**ACTION ITEM:** Where a line of the entries holds the string "setLoading", copy that line.
** Opening RECORD EXCERPTS block **
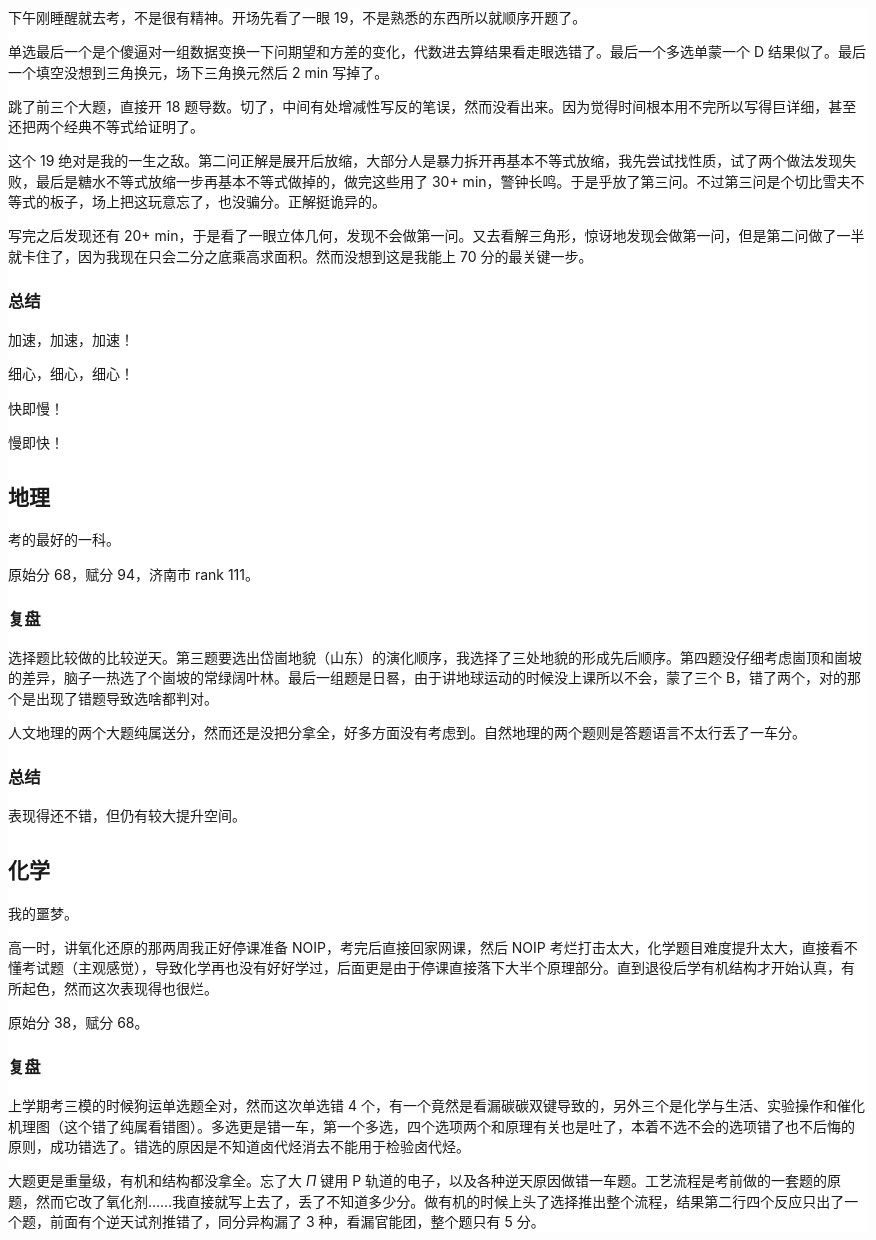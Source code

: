 下午刚睡醒就去考，不是很有精神。开场先看了一眼 19，不是熟悉的东西所以就顺序开题了。

单选最后一个是个傻逼对一组数据变换一下问期望和方差的变化，代数进去算结果看走眼选错了。最后一个多选单蒙一个 D 结果似了。最后一个填空没想到三角换元，场下三角换元然后 2 min 写掉了。

跳了前三个大题，直接开 18 题导数。切了，中间有处增减性写反的笔误，然而没看出来。因为觉得时间根本用不完所以写得巨详细，甚至还把两个经典不等式给证明了。

这个 19 绝对是我的一生之敌。第二问正解是展开后放缩，大部分人是暴力拆开再基本不等式放缩，我先尝试找性质，试了两个做法发现失败，最后是糖水不等式放缩一步再基本不等式做掉的，做完这些用了 30+ min，警钟长鸣。于是乎放了第三问。不过第三问是个切比雪夫不等式的板子，场上把这玩意忘了，也没骗分。正解挺诡异的。

写完之后发现还有 20+ min，于是看了一眼立体几何，发现不会做第一问。又去看解三角形，惊讶地发现会做第一问，但是第二问做了一半就卡住了，因为我现在只会二分之底乘高求面积。然而没想到这是我能上 70 分的最关键一步。

### 总结

加速，加速，加速！



细心，细心，细心！

快即慢！

慢即快！

## 地理

考的最好的一科。

原始分 $68$，赋分 $94$，济南市 rank 111。

### 复盘

选择题比较做的比较逆天。第三题要选出岱崮地貌（山东）的演化顺序，我选择了三处地貌的形成先后顺序。第四题没仔细考虑崮顶和崮坡的差异，脑子一热选了个崮坡的常绿阔叶林。最后一组题是日晷，由于讲地球运动的时候没上课所以不会，蒙了三个 B，错了两个，对的那个是出现了错题导致选啥都判对。

人文地理的两个大题纯属送分，然而还是没把分拿全，好多方面没有考虑到。自然地理的两个题则是答题语言不太行丢了一车分。

### 总结

表现得还不错，但仍有较大提升空间。

## 化学

我的噩梦。

高一时，讲氧化还原的那两周我正好停课准备 NOIP，考完后直接回家网课，然后 NOIP 考烂打击太大，化学题目难度提升太大，直接看不懂考试题（主观感觉），导致化学再也没有好好学过，后面更是由于停课直接落下大半个原理部分。直到退役后学有机结构才开始认真，有所起色，然而这次表现得也很烂。

原始分 $38$，赋分 $68$。

### 复盘

上学期考三模的时候狗运单选题全对，然而这次单选错 4 个，有一个竟然是看漏碳碳双键导致的，另外三个是化学与生活、实验操作和催化机理图（这个错了纯属看错图）。多选更是错一车，第一个多选，四个选项两个和原理有关也是吐了，本着不选不会的选项错了也不后悔的原则，成功错选了。错选的原因是不知道卤代烃消去不能用于检验卤代烃。

大题更是重量级，有机和结构都没拿全。忘了大 $\Pi$ 键用 P 轨道的电子，以及各种逆天原因做错一车题。工艺流程是考前做的一套题的原题，然而它改了氧化剂……我直接就写上去了，丢了不知道多少分。做有机的时候上头了选择推出整个流程，结果第二行四个反应只出了一个题，前面有个逆天试剂推错了，同分异构漏了 3 种，看漏官能团，整个题只有 5 分。
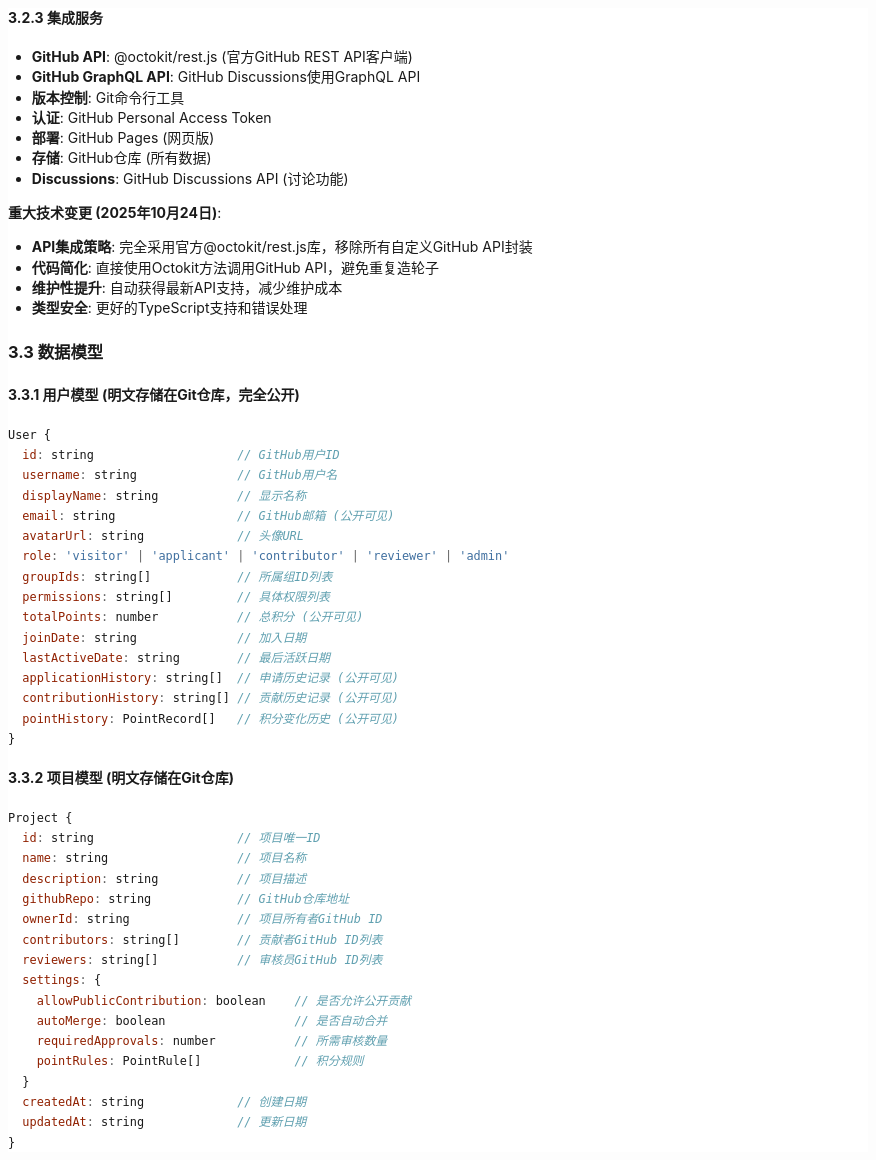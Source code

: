 #### 3.2.3 集成服务
- **GitHub API**: @octokit/rest.js (官方GitHub REST API客户端)
- **GitHub GraphQL API**: GitHub Discussions使用GraphQL API
- **版本控制**: Git命令行工具
- **认证**: GitHub Personal Access Token
- **部署**: GitHub Pages (网页版)
- **存储**: GitHub仓库 (所有数据)
- **Discussions**: GitHub Discussions API (讨论功能)

**重大技术变更 (2025年10月24日)**:
- **API集成策略**: 完全采用官方@octokit/rest.js库，移除所有自定义GitHub API封装
- **代码简化**: 直接使用Octokit方法调用GitHub API，避免重复造轮子
- **维护性提升**: 自动获得最新API支持，减少维护成本
- **类型安全**: 更好的TypeScript支持和错误处理

### 3.3 数据模型

#### 3.3.1 用户模型 (明文存储在Git仓库，完全公开)
```javascript
User {
  id: string                    // GitHub用户ID
  username: string              // GitHub用户名
  displayName: string           // 显示名称
  email: string                 // GitHub邮箱 (公开可见)
  avatarUrl: string             // 头像URL
  role: 'visitor' | 'applicant' | 'contributor' | 'reviewer' | 'admin'
  groupIds: string[]            // 所属组ID列表
  permissions: string[]         // 具体权限列表
  totalPoints: number           // 总积分 (公开可见)
  joinDate: string              // 加入日期
  lastActiveDate: string        // 最后活跃日期
  applicationHistory: string[]  // 申请历史记录 (公开可见)
  contributionHistory: string[] // 贡献历史记录 (公开可见)
  pointHistory: PointRecord[]   // 积分变化历史 (公开可见)
}
```

#### 3.3.2 项目模型 (明文存储在Git仓库)
```javascript
Project {
  id: string                    // 项目唯一ID
  name: string                  // 项目名称
  description: string           // 项目描述
  githubRepo: string            // GitHub仓库地址
  ownerId: string               // 项目所有者GitHub ID
  contributors: string[]        // 贡献者GitHub ID列表
  reviewers: string[]           // 审核员GitHub ID列表
  settings: {
    allowPublicContribution: boolean    // 是否允许公开贡献
    autoMerge: boolean                  // 是否自动合并
    requiredApprovals: number           // 所需审核数量
    pointRules: PointRule[]             // 积分规则
  }
  createdAt: string             // 创建日期
  updatedAt: string             // 更新日期
}
```
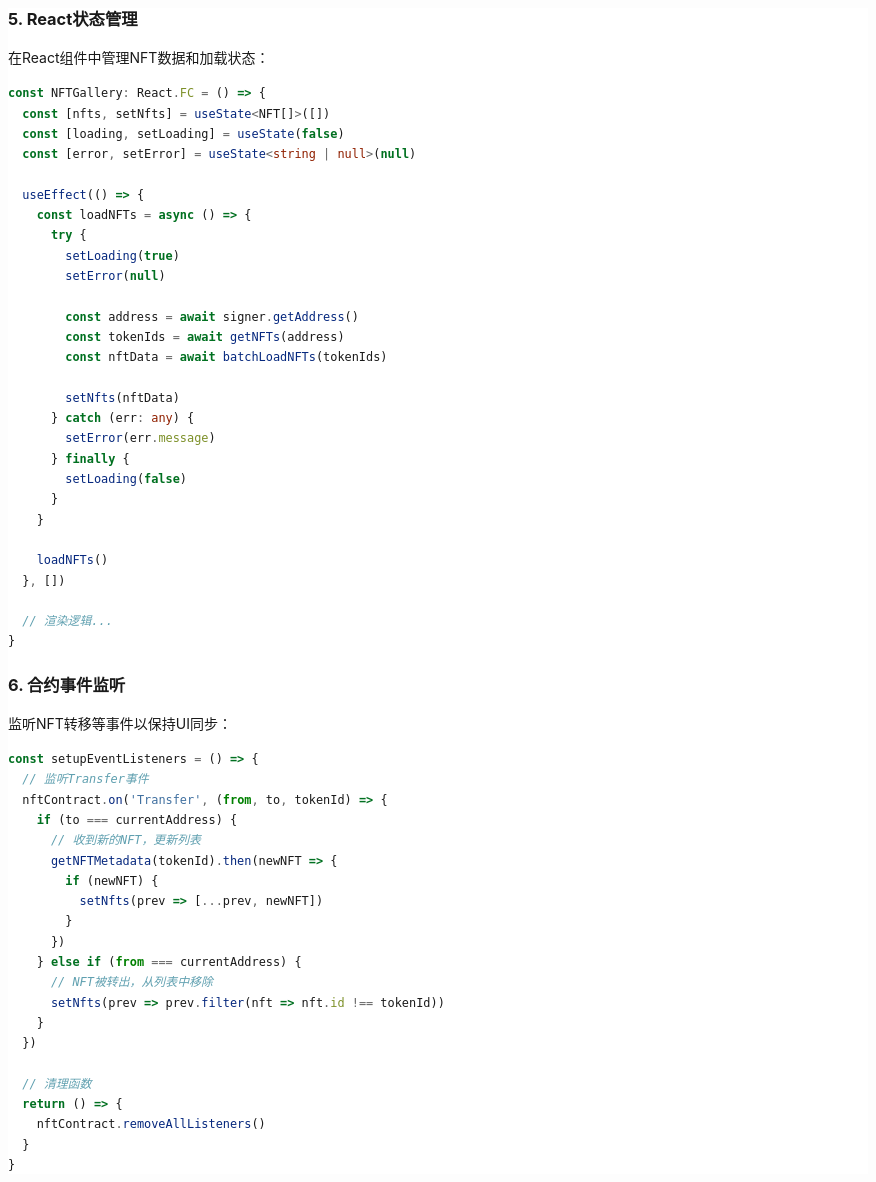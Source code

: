### 5. React状态管理
在React组件中管理NFT数据和加载状态：

```typescript
const NFTGallery: React.FC = () => {
  const [nfts, setNfts] = useState<NFT[]>([])
  const [loading, setLoading] = useState(false)
  const [error, setError] = useState<string | null>(null)
  
  useEffect(() => {
    const loadNFTs = async () => {
      try {
        setLoading(true)
        setError(null)
        
        const address = await signer.getAddress()
        const tokenIds = await getNFTs(address)
        const nftData = await batchLoadNFTs(tokenIds)
        
        setNfts(nftData)
      } catch (err: any) {
        setError(err.message)
      } finally {
        setLoading(false)
      }
    }
    
    loadNFTs()
  }, [])
  
  // 渲染逻辑...
}
```

### 6. 合约事件监听
监听NFT转移等事件以保持UI同步：

```typescript
const setupEventListeners = () => {
  // 监听Transfer事件
  nftContract.on('Transfer', (from, to, tokenId) => {
    if (to === currentAddress) {
      // 收到新的NFT，更新列表
      getNFTMetadata(tokenId).then(newNFT => {
        if (newNFT) {
          setNfts(prev => [...prev, newNFT])
        }
      })
    } else if (from === currentAddress) {
      // NFT被转出，从列表中移除
      setNfts(prev => prev.filter(nft => nft.id !== tokenId))
    }
  })
  
  // 清理函数
  return () => {
    nftContract.removeAllListeners()
  }
}
```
** Closing RECORD EXCERPTS block **
**RESPONSE TO THIS TASK:**
  const [loading, setLoading] = useState(false)
        setLoading(true)
        setLoading(false)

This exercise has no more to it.